• YOUR GOAL: An exact transcription of the entries is required, with none of the pictures carried over.

• DATA TO EXAMINE:
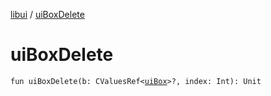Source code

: [libui](README.md) / [uiBoxDelete](ui-box-delete.md)

# uiBoxDelete

`fun uiBoxDelete(b: CValuesRef<`[`uiBox`](ui-box.md)`>?, index: Int): Unit`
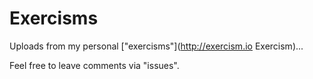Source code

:Exercisms
=============

Uploads from my personal ["exercisms"](http://exercism.io Exercism)...

Feel free to leave comments via "issues".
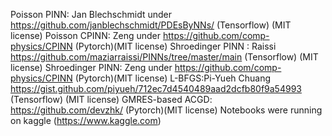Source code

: Poisson PINN: Jan Blechschmidt under https://github.com/janblechschmidt/PDEsByNNs/
 (Tensorflow) (MIT license)
 Poisson CPINN: Zeng under https://github.com/comp-physics/CPINN
 (Pytorch)(MIT license)
 Shroedinger PINN : Raissi https://github.com/maziarraissi/PINNs/tree/master/main
 (Tensorflow) (MIT license)
 Shroedinger PINN: Zeng under https://github.com/comp-physics/CPINN
 (Pytorch)(MIT license)
 L-BFGS:Pi-Yueh Chuang https://gist.github.com/piyueh/712ec7d4540489aad2dcfb80f9a54993
 (Tensorflow) (MIT license)
 GMRES-based ACGD: https://github.com/devzhk/
 (Pytorch)(MIT license)
 Notebooks were running on kaggle (https://www.kaggle.com)
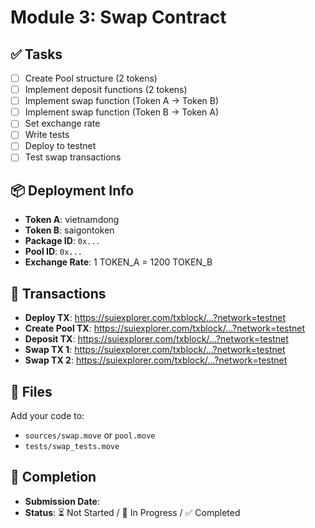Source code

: # Module 3: Swap Contract

## ✅ Tasks

- [ ] Create Pool structure (2 tokens)
- [ ] Implement deposit functions (2 tokens)
- [ ] Implement swap function (Token A → Token B)
- [ ] Implement swap function (Token B → Token A)
- [ ] Set exchange rate
- [ ] Write tests
- [ ] Deploy to testnet
- [ ] Test swap transactions

## 📦 Deployment Info

- **Token A**: vietnamdong
- **Token B**: saigontoken
- **Package ID**: `0x...`
- **Pool ID**: `0x...`
- **Exchange Rate**: 1 TOKEN_A = 1200 TOKEN_B

## 🔗 Transactions

- **Deploy TX**: https://suiexplorer.com/txblock/...?network=testnet
- **Create Pool TX**: https://suiexplorer.com/txblock/...?network=testnet
- **Deposit TX**: https://suiexplorer.com/txblock/...?network=testnet
- **Swap TX 1**: https://suiexplorer.com/txblock/...?network=testnet
- **Swap TX 2**: https://suiexplorer.com/txblock/...?network=testnet

## 📂 Files

Add your code to:
- `sources/swap.move` or `pool.move`
- `tests/swap_tests.move`

## 📅 Completion

- **Submission Date**: 
- **Status**: ⏳ Not Started / 🚧 In Progress / ✅ Completed

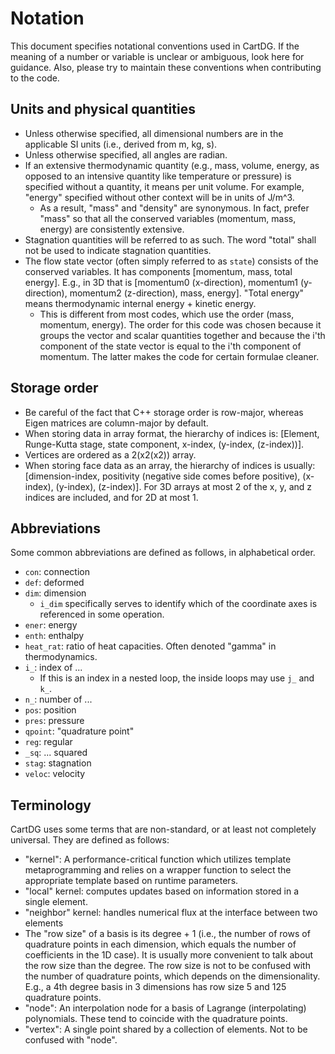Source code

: # Notation
This document specifies notational conventions used in CartDG. If the meaning
of a number or variable is unclear or ambiguous, look here for guidance. Also, please
try to maintain these conventions when contributing to the code.

## Units and physical quantities
* Unless otherwise specified, all dimensional numbers are in the applicable SI units
  (i.e., derived from m, kg, s).
* Unless otherwise specified, all angles are radian.
* If an extensive thermodynamic quantity (e.g., mass, volume, energy, as opposed to an
  intensive quantity like temperature or pressure) is specified without a quantity, it
  means per unit volume. For example, "energy" specified without other context will be
  in units of J/m^3.
  * As a result, "mass" and "density" are synonymous. In fact, prefer "mass" so that
    all the conserved variables (momentum, mass, energy) are consistently extensive.
* Stagnation quantities will be referred to as such. The word "total" shall not be
  used to indicate stagnation quantities.
* The flow state vector (often simply referred to as `state`) consists of the
  conserved variables.
  It has components [momentum, mass, total energy]. E.g., in 3D that is
  [momentum0 (x-direction), momentum1 (y-direction), momentum2 (z-direction), mass, energy].
  "Total energy" means thermodynamic internal energy + kinetic energy.
  * This is different from most codes, which use the order (mass, momentum, energy). The
    order for this code was chosen because it groups the vector and scalar quantities
    together and because the i'th component of the state vector is equal to the i'th
    component of momentum. The latter makes the code for certain formulae cleaner.

## Storage order
* Be careful of the fact that C++ storage order is row-major, whereas Eigen matrices
  are column-major by default.
* When storing data in array format, the hierarchy of indices is:
  [Element, Runge-Kutta stage, state component, x-index, (y-index, (z-index))].
* Vertices are ordered as a 2(x2(x2)) array.
* When storing face data as an array, the hierarchy of indices is usually:
  [dimension-index, positivity (negative side comes before positive), (x-index), (y-index), (z-index)].
  For 3D arrays at most 2 of the x, y, and z indices are included, and for 2D at most 1.

## Abbreviations
Some common abbreviations are defined as follows, in alphabetical order.
* `con`: connection
* `def`: deformed
* `dim`: dimension
  * `i_dim` specifically serves to identify which of the coordinate axes is referenced
    in some operation.
* `ener`: energy
* `enth`: enthalpy
* `heat_rat`: ratio of heat capacities. Often denoted "gamma" in thermodynamics.
* `i_`: index of ...
  * If this is an index in a nested loop, the inside loops may use `j_` and `k_`.
* `n_`: number of ...
* `pos`: position
* `pres`: pressure
* `qpoint`: "quadrature point"
* `reg`: regular
* `_sq`: ... squared
* `stag`: stagnation
* `veloc`: velocity

## Terminology
CartDG uses some terms that are non-standard, or at least not completely universal.
They are defined as follows:
* "kernel": A performance-critical function which utilizes template metaprogramming
  and relies on a wrapper function to select the appropriate template based on runtime
  parameters.
* "local" kernel: computes updates based on information stored in a single element.
* "neighbor" kernel: handles numerical flux at the interface
  between two elements
* The "row size" of a basis is its degree + 1 (i.e., the number of rows of quadrature
  points in each dimension, which equals the number of coefficients in the 1D case).
  It is usually more convenient to talk about the row size than the degree. The row
  size is not to be confused with the number of quadrature points, which depends on
  the dimensionality. E.g., a 4th degree basis in 3 dimensions has row size 5 and 125
  quadrature points.
* "node": An interpolation node for a basis of Lagrange (interpolating) polynomials.
  These tend to coincide with the quadrature points.
* "vertex": A single point shared by a collection of elements. Not to be confused
  with "node".
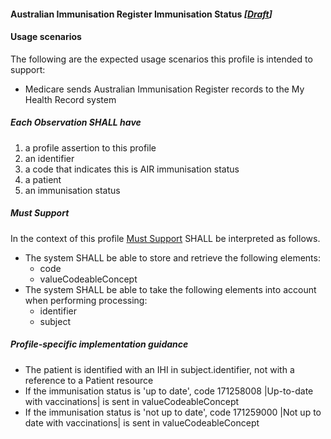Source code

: #### Australian Immunisation Register Immunisation Status *[[Draft](http://hl7.org/fhir/stu3/valueset-publication-status.html)]*

#### **Usage scenarios**
The following are the expected usage scenarios this profile is intended to support:
* Medicare sends Australian Immunisation Register records to the My Health Record system

##### **Each Observation SHALL have**
1.	a profile assertion to this profile 
2.	an identifier
3.	a code that indicates this is AIR immunisation status
4.	a patient
5.	an immunisation status

#####  **Must Support**
In the context of this profile [Must Support](http://hl7.org/fhir/STU3/conformance-rules.html#mustSupport) SHALL be interpreted as follows.
* The system SHALL be able to store and retrieve the following elements:
    * code
    * valueCodeableConcept
* The system SHALL be able to take the following elements into account when performing processing:
    * identifier
    * subject

##### **Profile-specific implementation guidance**
* The patient is identified with an IHI in subject.identifier, not with a reference to a Patient resource
* If the immunisation status is 'up to date', code 171258008 \|Up-to-date with vaccinations\| is sent in valueCodeableConcept
* If the immunisation status is 'not up to date', code 171259000 \|Not up to date with vaccinations\| is sent in valueCodeableConcept
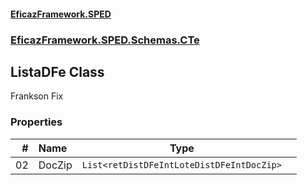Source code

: #### [EficazFramework.SPED](EficazFrameworkSPED.md 'EficazFramework SPED')
### [EficazFramework.SPED.Schemas.CTe](EficazFramework.SPED.Schemas.CTe.md 'EficazFramework.SPED.Schemas.CTe')

## ListaDFe Class

Frankson Fix
### Properties

| # | Name | Type | |
| ---: | :--- | :---: | :--- |
| 02 | DocZip | `List<retDistDFeIntLoteDistDFeIntDocZip>` |  |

• RESULT FOR THIS EXERCISE:
Source code

: [libui](README.md) / [uiBoxDelete](ui-box-delete.md)

# uiBoxDelete

`fun uiBoxDelete(b: CValuesRef<`[`uiBox`](ui-box.md)`>?, index: Int): Unit`
Source code

:Exercisms
=============

Uploads from my personal ["exercisms"](http://exercism.io Exercism)...

Feel free to leave comments via "issues".
Source code

: Poisson PINN: Jan Blechschmidt under https://github.com/janblechschmidt/PDEsByNNs/
 (Tensorflow) (MIT license)
 Poisson CPINN: Zeng under https://github.com/comp-physics/CPINN
 (Pytorch)(MIT license)
 Shroedinger PINN : Raissi https://github.com/maziarraissi/PINNs/tree/master/main
 (Tensorflow) (MIT license)
 Shroedinger PINN: Zeng under https://github.com/comp-physics/CPINN
 (Pytorch)(MIT license)
 L-BFGS:Pi-Yueh Chuang https://gist.github.com/piyueh/712ec7d4540489aad2dcfb80f9a54993
 (Tensorflow) (MIT license)
 GMRES-based ACGD: https://github.com/devzhk/
 (Pytorch)(MIT license)
 Notebooks were running on kaggle (https://www.kaggle.com)
Source code

: # Module 3: Swap Contract

## ✅ Tasks

- [ ] Create Pool structure (2 tokens)
- [ ] Implement deposit functions (2 tokens)
- [ ] Implement swap function (Token A → Token B)
- [ ] Implement swap function (Token B → Token A)
- [ ] Set exchange rate
- [ ] Write tests
- [ ] Deploy to testnet
- [ ] Test swap transactions

## 📦 Deployment Info

- **Token A**: vietnamdong
- **Token B**: saigontoken
- **Package ID**: `0x...`
- **Pool ID**: `0x...`
- **Exchange Rate**: 1 TOKEN_A = 1200 TOKEN_B

## 🔗 Transactions

- **Deploy TX**: https://suiexplorer.com/txblock/...?network=testnet
- **Create Pool TX**: https://suiexplorer.com/txblock/...?network=testnet
- **Deposit TX**: https://suiexplorer.com/txblock/...?network=testnet
- **Swap TX 1**: https://suiexplorer.com/txblock/...?network=testnet
- **Swap TX 2**: https://suiexplorer.com/txblock/...?network=testnet

## 📂 Files

Add your code to:
- `sources/swap.move` or `pool.move`
- `tests/swap_tests.move`

## 📅 Completion

- **Submission Date**: 
- **Status**: ⏳ Not Started / 🚧 In Progress / ✅ Completed

Source code

: # Notation
This document specifies notational conventions used in CartDG. If the meaning
of a number or variable is unclear or ambiguous, look here for guidance. Also, please
try to maintain these conventions when contributing to the code.

## Units and physical quantities
* Unless otherwise specified, all dimensional numbers are in the applicable SI units
  (i.e., derived from m, kg, s).
* Unless otherwise specified, all angles are radian.
* If an extensive thermodynamic quantity (e.g., mass, volume, energy, as opposed to an
  intensive quantity like temperature or pressure) is specified without a quantity, it
  means per unit volume. For example, "energy" specified without other context will be
  in units of J/m^3.
  * As a result, "mass" and "density" are synonymous. In fact, prefer "mass" so that
    all the conserved variables (momentum, mass, energy) are consistently extensive.
* Stagnation quantities will be referred to as such. The word "total" shall not be
  used to indicate stagnation quantities.
* The flow state vector (often simply referred to as `state`) consists of the
  conserved variables.
  It has components [momentum, mass, total energy]. E.g., in 3D that is
  [momentum0 (x-direction), momentum1 (y-direction), momentum2 (z-direction), mass, energy].
  "Total energy" means thermodynamic internal energy + kinetic energy.
  * This is different from most codes, which use the order (mass, momentum, energy). The
    order for this code was chosen because it groups the vector and scalar quantities
    together and because the i'th component of the state vector is equal to the i'th
    component of momentum. The latter makes the code for certain formulae cleaner.

## Storage order
* Be careful of the fact that C++ storage order is row-major, whereas Eigen matrices
  are column-major by default.
* When storing data in array format, the hierarchy of indices is:
  [Element, Runge-Kutta stage, state component, x-index, (y-index, (z-index))].
* Vertices are ordered as a 2(x2(x2)) array.
* When storing face data as an array, the hierarchy of indices is usually:
  [dimension-index, positivity (negative side comes before positive), (x-index), (y-index), (z-index)].
  For 3D arrays at most 2 of the x, y, and z indices are included, and for 2D at most 1.

## Abbreviations
Some common abbreviations are defined as follows, in alphabetical order.
* `con`: connection
* `def`: deformed
* `dim`: dimension
  * `i_dim` specifically serves to identify which of the coordinate axes is referenced
    in some operation.
* `ener`: energy
* `enth`: enthalpy
* `heat_rat`: ratio of heat capacities. Often denoted "gamma" in thermodynamics.
* `i_`: index of ...
  * If this is an index in a nested loop, the inside loops may use `j_` and `k_`.
* `n_`: number of ...
* `pos`: position
* `pres`: pressure
* `qpoint`: "quadrature point"
* `reg`: regular
* `_sq`: ... squared
* `stag`: stagnation
* `veloc`: velocity

## Terminology
CartDG uses some terms that are non-standard, or at least not completely universal.
They are defined as follows:
* "kernel": A performance-critical function which utilizes template metaprogramming
  and relies on a wrapper function to select the appropriate template based on runtime
  parameters.
* "local" kernel: computes updates based on information stored in a single element.
* "neighbor" kernel: handles numerical flux at the interface
  between two elements
* The "row size" of a basis is its degree + 1 (i.e., the number of rows of quadrature
  points in each dimension, which equals the number of coefficients in the 1D case).
  It is usually more convenient to talk about the row size than the degree. The row
  size is not to be confused with the number of quadrature points, which depends on
  the dimensionality. E.g., a 4th degree basis in 3 dimensions has row size 5 and 125
  quadrature points.
* "node": An interpolation node for a basis of Lagrange (interpolating) polynomials.
  These tend to coincide with the quadrature points.
* "vertex": A single point shared by a collection of elements. Not to be confused
  with "node".
Source code

: #### Australian Immunisation Register Immunisation Status *[[Draft](http://hl7.org/fhir/stu3/valueset-publication-status.html)]*

#### **Usage scenarios**
The following are the expected usage scenarios this profile is intended to support:
* Medicare sends Australian Immunisation Register records to the My Health Record system

##### **Each Observation SHALL have**
1.	a profile assertion to this profile 
2.	an identifier
3.	a code that indicates this is AIR immunisation status
4.	a patient
5.	an immunisation status

#####  **Must Support**
In the context of this profile [Must Support](http://hl7.org/fhir/STU3/conformance-rules.html#mustSupport) SHALL be interpreted as follows.
* The system SHALL be able to store and retrieve the following elements:
    * code
    * valueCodeableConcept
* The system SHALL be able to take the following elements into account when performing processing:
    * identifier
    * subject

##### **Profile-specific implementation guidance**
* The patient is identified with an IHI in subject.identifier, not with a reference to a Patient resource
* If the immunisation status is 'up to date', code 171258008 \|Up-to-date with vaccinations\| is sent in valueCodeableConcept
* If the immunisation status is 'not up to date', code 171259000 \|Not up to date with vaccinations\| is sent in valueCodeableConcept
Source code

: #### [EficazFramework.SPED](EficazFrameworkSPED.md 'EficazFramework SPED')
### [EficazFramework.SPED.Schemas.CTe](EficazFramework.SPED.Schemas.CTe.md 'EficazFramework.SPED.Schemas.CTe')

## ListaDFe Class

Frankson Fix
### Properties

| # | Name | Type | |
| ---: | :--- | :---: | :--- |
| 02 | DocZip | `List<retDistDFeIntLoteDistDFeIntDocZip>` |  |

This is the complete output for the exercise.